Port of Charleston Starts $1.6 Billion Expansion to Receive New Panamax Ships
East Coast ports have been eagerly anticipating the expansion of the Panama Canal to allow megaships (of course, not the most mega of megaships, but 1.5 times larger than the previous Panamax ships) to cross from the Pacific to the Atlantic.
With larger ships able to traverse the canal, many East Coast ports feel they will be able to gain market share on West Coast ports when it comes to imports from China and other Asian countries.
So it wouldn’t be surprising that if East Coast ports could sit on Santa’s knee, they’d ask for the Panama Canal’s expansion to get back on track and actually be completed by the currently projected time.
However, for some East Coast ports, delays in the Panama Canal expansion could be a good thing.
The Port of Charleston wants in on the projected new wave of larger ships crossing from the Pacific to the Atlantic, but the port is still some years away from being able to receive them.

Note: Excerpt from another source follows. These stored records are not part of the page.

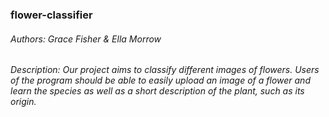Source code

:### flower-classifier
###### Authors: Grace Fisher & Ella Morrow
###### Description: Our project aims to classify different images of flowers. Users of the program should be able to easily upload an image of a flower and learn the species as well as a short description of the plant, such as its origin. 
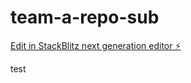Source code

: # team-a-repo-sub

[Edit in StackBlitz next generation editor ⚡️](https://stackblitz.com/~/github.com/koki-takishita/team-a-repo-sub)

test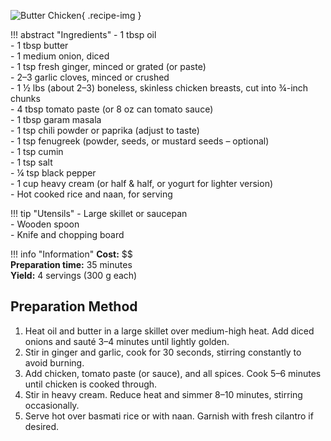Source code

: ![Butter Chicken](../images/butter-chicken.jpg){ .recipe-img }

!!! abstract "Ingredients"
    - 1 tbsp oil  
    - 1 tbsp butter  
    - 1 medium onion, diced  
    - 1 tsp fresh ginger, minced or grated (or paste)  
    - 2–3 garlic cloves, minced or crushed  
    - 1 ½ lbs (about 2–3) boneless, skinless chicken breasts, cut into ¾-inch chunks  
    - 4 tbsp tomato paste (or 8 oz can tomato sauce)  
    - 1 tbsp garam masala  
    - 1 tsp chili powder or paprika (adjust to taste)  
    - 1 tsp fenugreek (powder, seeds, or mustard seeds – optional)  
    - 1 tsp cumin  
    - 1 tsp salt  
    - ¼ tsp black pepper  
    - 1 cup heavy cream (or half & half, or yogurt for lighter version)  
    - Hot cooked rice and naan, for serving  

!!! tip "Utensils"
    - Large skillet or saucepan  
    - Wooden spoon  
    - Knife and chopping board  

!!! info "Information"
    **Cost:** $$  
    **Preparation time:** 35 minutes  
    **Yield:** 4 servings (300 g each)  

## Preparation Method

1. Heat oil and butter in a large skillet over medium-high heat. Add diced onions and sauté 3–4 minutes until lightly golden.  
2. Stir in ginger and garlic, cook for 30 seconds, stirring constantly to avoid burning.  
3. Add chicken, tomato paste (or sauce), and all spices. Cook 5–6 minutes until chicken is cooked through.  
4. Stir in heavy cream. Reduce heat and simmer 8–10 minutes, stirring occasionally.  
5. Serve hot over basmati rice or with naan. Garnish with fresh cilantro if desired.  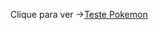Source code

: Clique para ver ->[Teste Pokemon](https://htmlpreview.github.io/?https://github.com/Lucas-Reluz/FrontEnd/blob/master/Front-Pokemon/index.html)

Hellenic Shipping News posted an article that reported:
The S.C. Ports Authority is embarking on a staggering $1.6 billion expansion to lure the new super freighters into Charleston. The ships are deemed essential to continue South Carolina’s – and the Southeast’s – manufacturing boom. The project is expected to be completed by 2020.

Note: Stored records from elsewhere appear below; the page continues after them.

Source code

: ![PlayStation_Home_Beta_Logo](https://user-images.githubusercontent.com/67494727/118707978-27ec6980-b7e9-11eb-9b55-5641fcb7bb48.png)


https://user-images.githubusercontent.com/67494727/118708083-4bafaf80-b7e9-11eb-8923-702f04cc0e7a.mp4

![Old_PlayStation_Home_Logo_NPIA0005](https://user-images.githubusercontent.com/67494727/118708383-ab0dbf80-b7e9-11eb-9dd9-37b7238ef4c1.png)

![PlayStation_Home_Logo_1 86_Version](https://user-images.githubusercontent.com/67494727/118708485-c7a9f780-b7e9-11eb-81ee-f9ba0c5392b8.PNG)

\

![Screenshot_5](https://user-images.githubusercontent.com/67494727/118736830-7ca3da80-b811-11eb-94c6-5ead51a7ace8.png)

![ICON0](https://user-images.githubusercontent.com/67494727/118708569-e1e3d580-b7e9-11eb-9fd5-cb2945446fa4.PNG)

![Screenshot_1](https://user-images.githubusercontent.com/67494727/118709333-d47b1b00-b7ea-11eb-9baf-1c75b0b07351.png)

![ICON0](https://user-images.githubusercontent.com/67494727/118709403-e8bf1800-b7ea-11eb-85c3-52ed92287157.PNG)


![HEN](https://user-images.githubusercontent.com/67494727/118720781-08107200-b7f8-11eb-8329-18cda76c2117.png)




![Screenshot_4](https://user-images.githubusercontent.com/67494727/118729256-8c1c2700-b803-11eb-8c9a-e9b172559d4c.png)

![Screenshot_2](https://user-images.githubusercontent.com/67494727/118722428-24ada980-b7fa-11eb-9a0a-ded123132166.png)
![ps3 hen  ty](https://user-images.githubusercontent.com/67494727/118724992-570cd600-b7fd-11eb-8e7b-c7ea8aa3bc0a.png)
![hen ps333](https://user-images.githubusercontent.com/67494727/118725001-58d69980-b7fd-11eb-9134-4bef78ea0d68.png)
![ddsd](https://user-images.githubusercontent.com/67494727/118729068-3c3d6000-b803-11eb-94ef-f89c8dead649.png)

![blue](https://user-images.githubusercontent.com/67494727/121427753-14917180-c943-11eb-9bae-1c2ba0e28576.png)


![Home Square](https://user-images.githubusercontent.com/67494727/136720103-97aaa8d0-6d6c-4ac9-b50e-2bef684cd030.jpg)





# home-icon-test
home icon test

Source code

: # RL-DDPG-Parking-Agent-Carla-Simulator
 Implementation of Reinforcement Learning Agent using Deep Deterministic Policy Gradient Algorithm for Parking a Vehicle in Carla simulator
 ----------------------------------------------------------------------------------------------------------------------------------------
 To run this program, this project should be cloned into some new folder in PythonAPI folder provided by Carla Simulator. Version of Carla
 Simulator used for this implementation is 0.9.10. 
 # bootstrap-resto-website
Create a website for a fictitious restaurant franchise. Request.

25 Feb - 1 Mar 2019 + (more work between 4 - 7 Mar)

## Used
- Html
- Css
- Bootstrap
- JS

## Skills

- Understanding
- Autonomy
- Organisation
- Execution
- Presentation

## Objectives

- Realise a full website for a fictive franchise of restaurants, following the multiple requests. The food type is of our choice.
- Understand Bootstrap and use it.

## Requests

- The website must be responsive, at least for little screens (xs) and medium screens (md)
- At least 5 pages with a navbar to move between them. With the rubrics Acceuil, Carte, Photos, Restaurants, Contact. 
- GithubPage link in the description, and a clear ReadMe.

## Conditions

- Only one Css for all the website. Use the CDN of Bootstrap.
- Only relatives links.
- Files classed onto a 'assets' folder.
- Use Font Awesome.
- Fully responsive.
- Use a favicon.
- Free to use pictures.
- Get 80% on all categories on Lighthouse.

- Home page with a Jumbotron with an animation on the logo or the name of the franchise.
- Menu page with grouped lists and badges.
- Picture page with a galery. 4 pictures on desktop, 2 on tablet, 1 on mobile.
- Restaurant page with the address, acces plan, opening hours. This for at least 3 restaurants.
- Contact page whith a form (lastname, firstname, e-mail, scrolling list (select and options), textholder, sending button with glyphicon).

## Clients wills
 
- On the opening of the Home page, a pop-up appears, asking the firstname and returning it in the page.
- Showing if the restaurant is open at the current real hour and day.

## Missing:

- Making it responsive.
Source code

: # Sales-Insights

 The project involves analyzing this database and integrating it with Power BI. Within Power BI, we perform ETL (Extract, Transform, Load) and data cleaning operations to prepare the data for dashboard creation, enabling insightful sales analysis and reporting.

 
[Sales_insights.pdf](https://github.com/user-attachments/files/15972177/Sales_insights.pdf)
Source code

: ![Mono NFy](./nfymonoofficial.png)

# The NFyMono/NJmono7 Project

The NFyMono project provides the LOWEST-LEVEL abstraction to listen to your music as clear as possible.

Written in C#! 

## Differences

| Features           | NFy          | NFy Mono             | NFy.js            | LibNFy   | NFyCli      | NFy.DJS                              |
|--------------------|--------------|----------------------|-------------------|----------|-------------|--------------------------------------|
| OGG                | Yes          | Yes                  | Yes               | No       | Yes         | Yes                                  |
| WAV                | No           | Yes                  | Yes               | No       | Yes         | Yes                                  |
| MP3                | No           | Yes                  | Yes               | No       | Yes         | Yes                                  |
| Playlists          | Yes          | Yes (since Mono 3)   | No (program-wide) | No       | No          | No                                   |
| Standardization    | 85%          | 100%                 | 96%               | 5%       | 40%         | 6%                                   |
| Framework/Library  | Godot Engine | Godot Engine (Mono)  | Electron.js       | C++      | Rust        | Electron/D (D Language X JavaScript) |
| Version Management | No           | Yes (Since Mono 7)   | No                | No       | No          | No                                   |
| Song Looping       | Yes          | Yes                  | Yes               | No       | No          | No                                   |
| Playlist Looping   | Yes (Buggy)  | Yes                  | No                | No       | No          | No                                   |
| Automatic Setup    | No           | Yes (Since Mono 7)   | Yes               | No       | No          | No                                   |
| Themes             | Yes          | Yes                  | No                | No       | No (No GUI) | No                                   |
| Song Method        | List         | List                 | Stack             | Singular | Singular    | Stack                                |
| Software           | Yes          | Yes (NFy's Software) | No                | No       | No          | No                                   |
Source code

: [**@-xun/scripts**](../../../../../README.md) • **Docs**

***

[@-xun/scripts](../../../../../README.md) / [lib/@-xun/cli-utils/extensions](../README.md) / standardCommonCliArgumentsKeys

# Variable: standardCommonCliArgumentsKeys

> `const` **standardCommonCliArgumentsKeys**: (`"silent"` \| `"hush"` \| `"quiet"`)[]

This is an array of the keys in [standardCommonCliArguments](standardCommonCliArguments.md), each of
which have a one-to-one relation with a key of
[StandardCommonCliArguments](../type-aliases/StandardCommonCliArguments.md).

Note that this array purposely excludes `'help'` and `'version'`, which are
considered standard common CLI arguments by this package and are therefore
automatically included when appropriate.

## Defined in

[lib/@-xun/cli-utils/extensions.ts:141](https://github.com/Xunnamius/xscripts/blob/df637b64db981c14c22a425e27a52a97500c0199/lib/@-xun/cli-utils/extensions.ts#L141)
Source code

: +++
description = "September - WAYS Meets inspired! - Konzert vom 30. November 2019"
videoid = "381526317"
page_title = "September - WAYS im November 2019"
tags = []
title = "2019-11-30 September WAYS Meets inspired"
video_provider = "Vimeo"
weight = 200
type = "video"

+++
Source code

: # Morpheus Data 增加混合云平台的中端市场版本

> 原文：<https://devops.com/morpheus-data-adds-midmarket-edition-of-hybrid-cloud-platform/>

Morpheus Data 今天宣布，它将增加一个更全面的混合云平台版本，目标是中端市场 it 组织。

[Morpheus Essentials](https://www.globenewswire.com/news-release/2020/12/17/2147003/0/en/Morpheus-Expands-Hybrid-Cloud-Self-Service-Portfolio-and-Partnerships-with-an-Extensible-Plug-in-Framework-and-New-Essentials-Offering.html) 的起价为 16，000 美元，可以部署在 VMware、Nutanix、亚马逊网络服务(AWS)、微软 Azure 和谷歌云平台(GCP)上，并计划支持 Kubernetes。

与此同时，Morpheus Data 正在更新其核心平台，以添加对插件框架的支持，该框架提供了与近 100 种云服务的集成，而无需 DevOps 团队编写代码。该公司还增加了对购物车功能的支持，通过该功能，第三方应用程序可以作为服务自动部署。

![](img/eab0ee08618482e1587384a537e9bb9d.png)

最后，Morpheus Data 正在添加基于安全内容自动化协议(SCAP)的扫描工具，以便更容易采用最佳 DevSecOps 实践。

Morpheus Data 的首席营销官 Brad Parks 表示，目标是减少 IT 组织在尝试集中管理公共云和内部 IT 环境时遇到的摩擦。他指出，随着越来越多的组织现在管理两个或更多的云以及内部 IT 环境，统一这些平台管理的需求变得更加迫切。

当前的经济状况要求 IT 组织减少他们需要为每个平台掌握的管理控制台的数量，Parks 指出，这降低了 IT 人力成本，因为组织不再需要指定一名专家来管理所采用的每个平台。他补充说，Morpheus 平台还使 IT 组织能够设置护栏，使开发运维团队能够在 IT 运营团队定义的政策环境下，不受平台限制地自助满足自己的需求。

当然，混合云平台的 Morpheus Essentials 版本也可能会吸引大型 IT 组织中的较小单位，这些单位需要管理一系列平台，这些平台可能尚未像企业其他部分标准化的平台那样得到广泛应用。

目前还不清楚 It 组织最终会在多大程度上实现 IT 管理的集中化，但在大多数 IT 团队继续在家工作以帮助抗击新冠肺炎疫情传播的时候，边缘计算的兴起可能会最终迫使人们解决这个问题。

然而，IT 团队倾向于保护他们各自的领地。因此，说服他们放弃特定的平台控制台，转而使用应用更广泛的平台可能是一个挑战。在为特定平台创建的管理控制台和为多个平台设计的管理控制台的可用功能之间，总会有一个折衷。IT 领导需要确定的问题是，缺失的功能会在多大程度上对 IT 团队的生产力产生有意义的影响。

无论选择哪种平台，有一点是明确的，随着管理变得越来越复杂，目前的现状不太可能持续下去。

“We’re getting this started in the nick of time,” Ports Authority chief executive James Newsome said.
I’m not sure you know what “the nick of time” means, Mr. Newsome.
The Panama Canal expansion is supposed to be completed in April of 2016. Getting its project started now and not completing it until 2020 puts the Port of Charleston four years behind. That’s plenty of time for routes to be established at ports that can actually handle the larger ships this upcoming year.
Still, better late than never. And the completion date of the Panama Canal expansion has already been backed up a couple times all the way from October of 2014 to April of this upcoming year. Hey, with the expansion project’s locks leaking, as shown in the video below, who knows when this thing will actually be finished.
Maybe the Port of Charleston won’t be so far behind after all. Maybe it should ask Santa for the delays in the Panama Canal’s expansion just to continue as is. Or it could ask for many more problems to get the delays to last all the way until 2020.
Hey, why not ask big? After all, the port has already received huge Christmas gifts in the form of money to start preparing for bigger ships.
The Hellenic Shipping News article gives some details:
Preparation for the big ships includes four separate projects:
▪ A $509 million plan to dredge Charleston harbor’s shipping channel to 52 feet from its current 45 feet
▪ A $750 million terminal at the old North Charleston Naval Base
▪ A $350 million rail line to the new terminal
▪ A $40 million project to strengthen the wharf at Wando Welch terminal to bear the increased weight of the new ships.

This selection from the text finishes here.